> INPUT FOR THIS TASK:
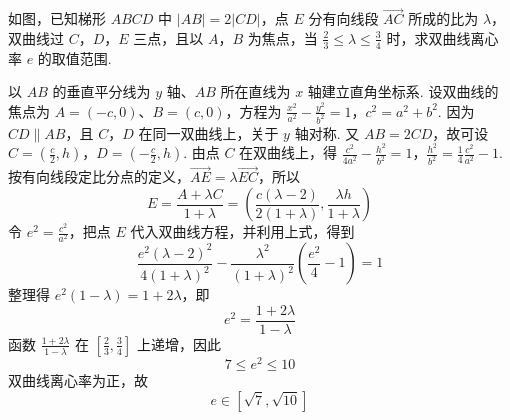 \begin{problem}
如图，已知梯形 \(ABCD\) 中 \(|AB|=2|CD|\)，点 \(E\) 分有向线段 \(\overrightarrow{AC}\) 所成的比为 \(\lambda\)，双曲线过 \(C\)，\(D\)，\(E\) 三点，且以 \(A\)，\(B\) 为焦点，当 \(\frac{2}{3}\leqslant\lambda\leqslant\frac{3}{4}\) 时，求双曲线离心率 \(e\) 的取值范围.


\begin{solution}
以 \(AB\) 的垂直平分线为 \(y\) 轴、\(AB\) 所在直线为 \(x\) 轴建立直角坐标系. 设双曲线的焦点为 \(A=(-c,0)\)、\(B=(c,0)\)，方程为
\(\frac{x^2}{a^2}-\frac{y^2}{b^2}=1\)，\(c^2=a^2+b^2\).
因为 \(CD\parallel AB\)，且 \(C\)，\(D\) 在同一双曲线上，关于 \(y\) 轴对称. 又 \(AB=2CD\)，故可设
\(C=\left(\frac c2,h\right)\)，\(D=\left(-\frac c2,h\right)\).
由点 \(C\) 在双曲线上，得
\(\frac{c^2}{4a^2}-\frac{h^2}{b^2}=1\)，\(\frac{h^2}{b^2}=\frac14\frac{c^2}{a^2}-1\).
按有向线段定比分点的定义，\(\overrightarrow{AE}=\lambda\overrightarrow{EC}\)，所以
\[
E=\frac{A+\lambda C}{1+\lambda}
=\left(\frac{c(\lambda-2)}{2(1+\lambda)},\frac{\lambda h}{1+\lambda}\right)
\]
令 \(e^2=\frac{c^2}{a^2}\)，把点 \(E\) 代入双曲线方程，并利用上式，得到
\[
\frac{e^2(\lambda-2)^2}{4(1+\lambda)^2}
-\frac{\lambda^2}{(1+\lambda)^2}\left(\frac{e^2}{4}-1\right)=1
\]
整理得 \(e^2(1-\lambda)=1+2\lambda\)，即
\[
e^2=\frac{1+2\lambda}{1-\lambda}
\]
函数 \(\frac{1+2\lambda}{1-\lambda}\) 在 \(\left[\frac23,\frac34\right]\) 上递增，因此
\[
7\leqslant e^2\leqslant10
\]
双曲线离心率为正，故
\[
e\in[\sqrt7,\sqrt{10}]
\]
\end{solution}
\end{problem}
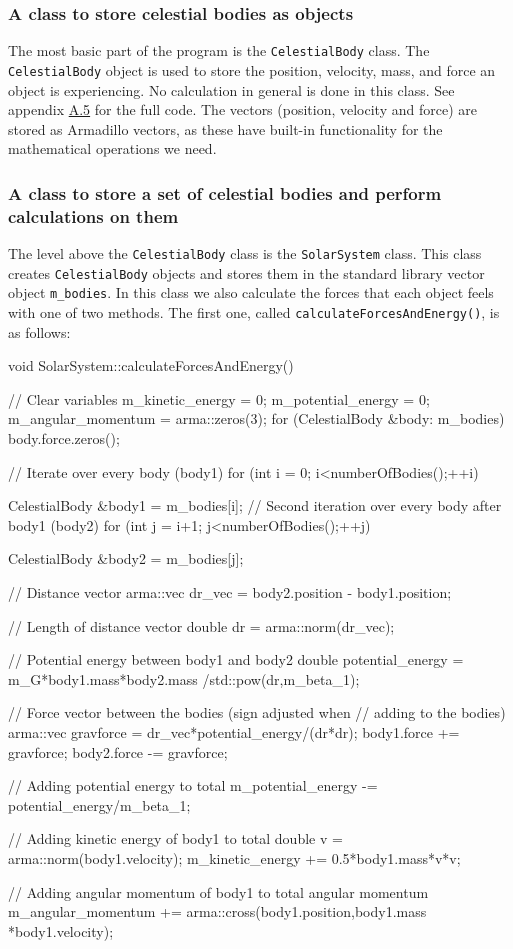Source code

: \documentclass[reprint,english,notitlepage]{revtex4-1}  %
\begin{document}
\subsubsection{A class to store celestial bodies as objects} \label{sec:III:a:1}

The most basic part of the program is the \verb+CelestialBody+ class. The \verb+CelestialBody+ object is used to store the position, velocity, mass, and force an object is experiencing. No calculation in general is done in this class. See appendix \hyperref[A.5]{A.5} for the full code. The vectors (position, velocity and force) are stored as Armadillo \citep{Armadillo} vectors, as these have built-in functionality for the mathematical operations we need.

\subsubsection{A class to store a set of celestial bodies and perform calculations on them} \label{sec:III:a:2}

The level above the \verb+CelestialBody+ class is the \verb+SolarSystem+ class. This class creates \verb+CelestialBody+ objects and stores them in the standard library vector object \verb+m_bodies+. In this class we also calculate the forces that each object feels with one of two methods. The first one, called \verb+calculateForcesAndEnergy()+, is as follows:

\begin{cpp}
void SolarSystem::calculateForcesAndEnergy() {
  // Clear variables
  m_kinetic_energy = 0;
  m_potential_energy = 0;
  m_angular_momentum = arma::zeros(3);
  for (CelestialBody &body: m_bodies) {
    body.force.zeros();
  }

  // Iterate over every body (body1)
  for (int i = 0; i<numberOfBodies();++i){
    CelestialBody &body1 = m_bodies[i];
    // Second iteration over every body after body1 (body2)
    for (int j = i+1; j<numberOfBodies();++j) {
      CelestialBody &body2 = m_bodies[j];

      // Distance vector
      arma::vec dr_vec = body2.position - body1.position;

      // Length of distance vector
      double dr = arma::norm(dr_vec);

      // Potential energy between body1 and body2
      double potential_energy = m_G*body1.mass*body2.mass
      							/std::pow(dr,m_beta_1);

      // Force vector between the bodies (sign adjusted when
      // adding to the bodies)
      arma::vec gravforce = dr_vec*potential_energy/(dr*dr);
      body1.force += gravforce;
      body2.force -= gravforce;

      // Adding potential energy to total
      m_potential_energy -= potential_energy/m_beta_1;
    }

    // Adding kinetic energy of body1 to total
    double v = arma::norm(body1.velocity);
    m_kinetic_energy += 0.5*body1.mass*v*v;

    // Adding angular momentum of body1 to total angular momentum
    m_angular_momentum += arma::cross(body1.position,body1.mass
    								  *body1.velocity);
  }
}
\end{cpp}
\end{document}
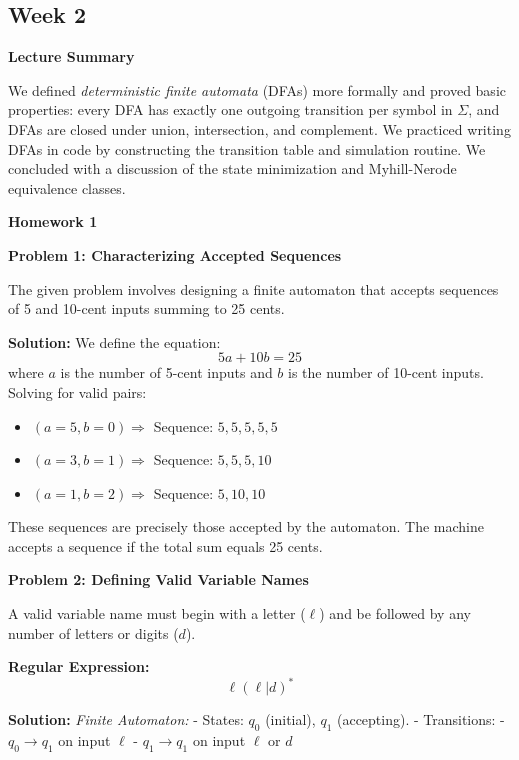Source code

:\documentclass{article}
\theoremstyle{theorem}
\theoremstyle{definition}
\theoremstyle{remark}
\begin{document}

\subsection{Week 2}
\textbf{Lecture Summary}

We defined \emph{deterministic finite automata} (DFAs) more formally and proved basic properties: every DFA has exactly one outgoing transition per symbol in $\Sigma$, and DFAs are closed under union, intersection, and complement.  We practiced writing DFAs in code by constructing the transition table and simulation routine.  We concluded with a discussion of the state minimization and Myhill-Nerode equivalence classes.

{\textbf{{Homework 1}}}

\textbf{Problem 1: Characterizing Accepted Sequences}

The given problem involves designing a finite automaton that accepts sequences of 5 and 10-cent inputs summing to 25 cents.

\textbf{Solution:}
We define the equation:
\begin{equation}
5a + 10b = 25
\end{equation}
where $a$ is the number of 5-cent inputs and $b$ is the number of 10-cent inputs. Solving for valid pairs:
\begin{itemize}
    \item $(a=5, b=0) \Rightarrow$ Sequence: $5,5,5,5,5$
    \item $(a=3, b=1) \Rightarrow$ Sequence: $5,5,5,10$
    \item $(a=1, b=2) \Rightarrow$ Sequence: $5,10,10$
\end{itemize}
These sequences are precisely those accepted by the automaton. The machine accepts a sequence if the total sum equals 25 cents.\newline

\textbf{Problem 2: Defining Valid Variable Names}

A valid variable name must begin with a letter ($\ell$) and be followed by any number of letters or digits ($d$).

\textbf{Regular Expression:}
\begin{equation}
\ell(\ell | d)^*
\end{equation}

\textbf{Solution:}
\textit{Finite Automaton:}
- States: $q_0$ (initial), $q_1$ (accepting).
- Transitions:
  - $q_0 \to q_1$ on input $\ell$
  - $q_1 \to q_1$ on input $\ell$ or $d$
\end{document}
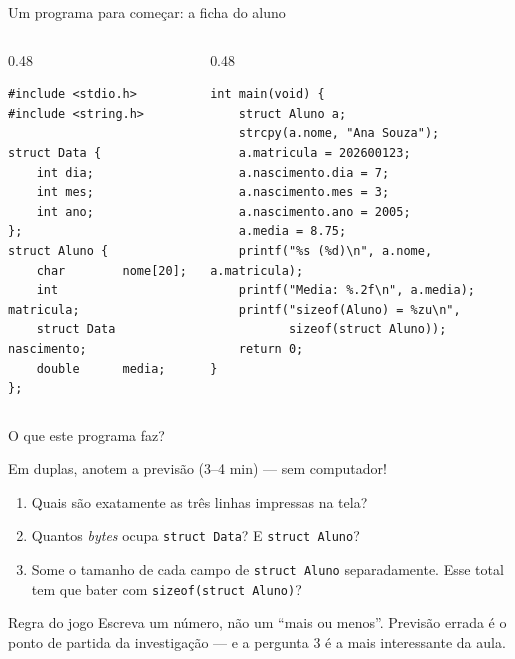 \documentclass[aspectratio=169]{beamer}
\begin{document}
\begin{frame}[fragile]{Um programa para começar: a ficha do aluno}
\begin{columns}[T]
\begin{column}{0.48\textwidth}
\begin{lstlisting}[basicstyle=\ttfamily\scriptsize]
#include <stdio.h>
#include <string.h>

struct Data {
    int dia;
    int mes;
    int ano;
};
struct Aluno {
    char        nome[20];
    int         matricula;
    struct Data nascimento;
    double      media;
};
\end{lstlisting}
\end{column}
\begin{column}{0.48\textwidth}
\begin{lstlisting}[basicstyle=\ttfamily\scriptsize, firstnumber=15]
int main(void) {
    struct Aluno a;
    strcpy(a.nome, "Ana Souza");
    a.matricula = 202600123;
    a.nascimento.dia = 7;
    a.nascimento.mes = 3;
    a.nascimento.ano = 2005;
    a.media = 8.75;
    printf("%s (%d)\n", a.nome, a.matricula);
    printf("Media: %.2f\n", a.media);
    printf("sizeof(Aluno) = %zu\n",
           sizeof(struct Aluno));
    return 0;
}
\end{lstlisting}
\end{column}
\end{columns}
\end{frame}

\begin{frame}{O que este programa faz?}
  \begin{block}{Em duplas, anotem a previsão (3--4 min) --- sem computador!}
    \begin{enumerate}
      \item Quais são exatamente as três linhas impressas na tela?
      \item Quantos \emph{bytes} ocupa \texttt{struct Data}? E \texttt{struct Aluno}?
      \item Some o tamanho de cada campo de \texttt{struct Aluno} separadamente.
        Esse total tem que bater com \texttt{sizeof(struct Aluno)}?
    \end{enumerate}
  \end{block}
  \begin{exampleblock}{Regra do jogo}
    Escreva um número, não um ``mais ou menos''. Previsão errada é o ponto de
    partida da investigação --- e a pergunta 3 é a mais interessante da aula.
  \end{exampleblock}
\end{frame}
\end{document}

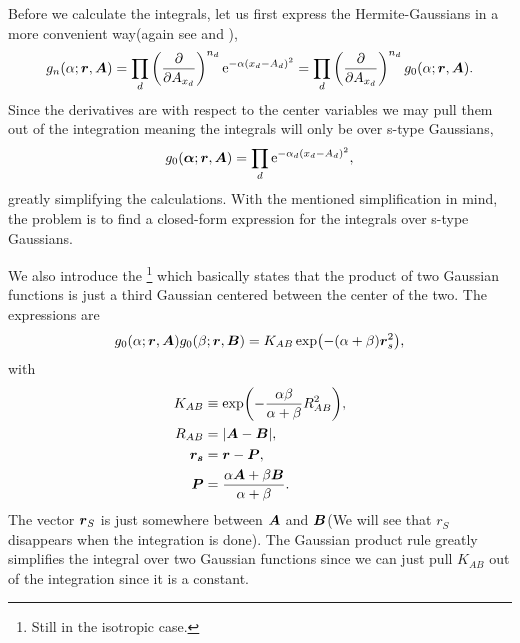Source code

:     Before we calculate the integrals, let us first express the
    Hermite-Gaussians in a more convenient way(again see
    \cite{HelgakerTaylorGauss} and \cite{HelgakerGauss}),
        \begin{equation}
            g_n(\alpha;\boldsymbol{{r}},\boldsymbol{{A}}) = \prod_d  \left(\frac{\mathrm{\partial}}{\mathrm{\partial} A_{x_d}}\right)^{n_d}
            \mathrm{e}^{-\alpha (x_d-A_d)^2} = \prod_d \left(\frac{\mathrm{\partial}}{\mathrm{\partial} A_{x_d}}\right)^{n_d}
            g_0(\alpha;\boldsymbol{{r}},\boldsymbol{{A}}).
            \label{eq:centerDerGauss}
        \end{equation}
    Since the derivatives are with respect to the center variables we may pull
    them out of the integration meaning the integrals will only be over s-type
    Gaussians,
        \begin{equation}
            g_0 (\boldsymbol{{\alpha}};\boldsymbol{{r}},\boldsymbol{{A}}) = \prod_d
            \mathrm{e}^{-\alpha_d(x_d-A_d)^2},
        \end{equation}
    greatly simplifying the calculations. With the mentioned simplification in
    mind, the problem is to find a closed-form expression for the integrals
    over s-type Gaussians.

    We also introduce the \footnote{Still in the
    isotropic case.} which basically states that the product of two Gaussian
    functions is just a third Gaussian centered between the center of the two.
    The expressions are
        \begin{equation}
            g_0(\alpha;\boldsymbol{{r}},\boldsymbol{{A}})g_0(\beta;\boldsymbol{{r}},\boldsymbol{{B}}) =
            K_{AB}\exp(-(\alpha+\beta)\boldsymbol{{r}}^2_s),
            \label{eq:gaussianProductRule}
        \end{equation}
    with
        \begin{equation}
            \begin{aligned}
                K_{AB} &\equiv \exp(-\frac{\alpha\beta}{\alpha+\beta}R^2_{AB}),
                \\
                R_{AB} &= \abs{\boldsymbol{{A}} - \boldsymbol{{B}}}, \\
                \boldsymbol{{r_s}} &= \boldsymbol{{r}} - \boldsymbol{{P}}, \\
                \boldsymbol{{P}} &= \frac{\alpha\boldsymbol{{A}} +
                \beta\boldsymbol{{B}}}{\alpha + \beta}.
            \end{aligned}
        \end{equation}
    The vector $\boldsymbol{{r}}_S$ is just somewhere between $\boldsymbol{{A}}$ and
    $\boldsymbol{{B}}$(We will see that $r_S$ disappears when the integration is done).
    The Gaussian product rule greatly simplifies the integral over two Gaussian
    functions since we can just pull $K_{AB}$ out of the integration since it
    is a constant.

> TASK BRIEF:
If a line of the material contains the word "numberOfBodies", pick it out and copy it.

> RESPONSE TO THIS TASK:
  for (int i = 0; i<numberOfBodies();++i){
    for (int j = i+1; j<numberOfBodies();++j) {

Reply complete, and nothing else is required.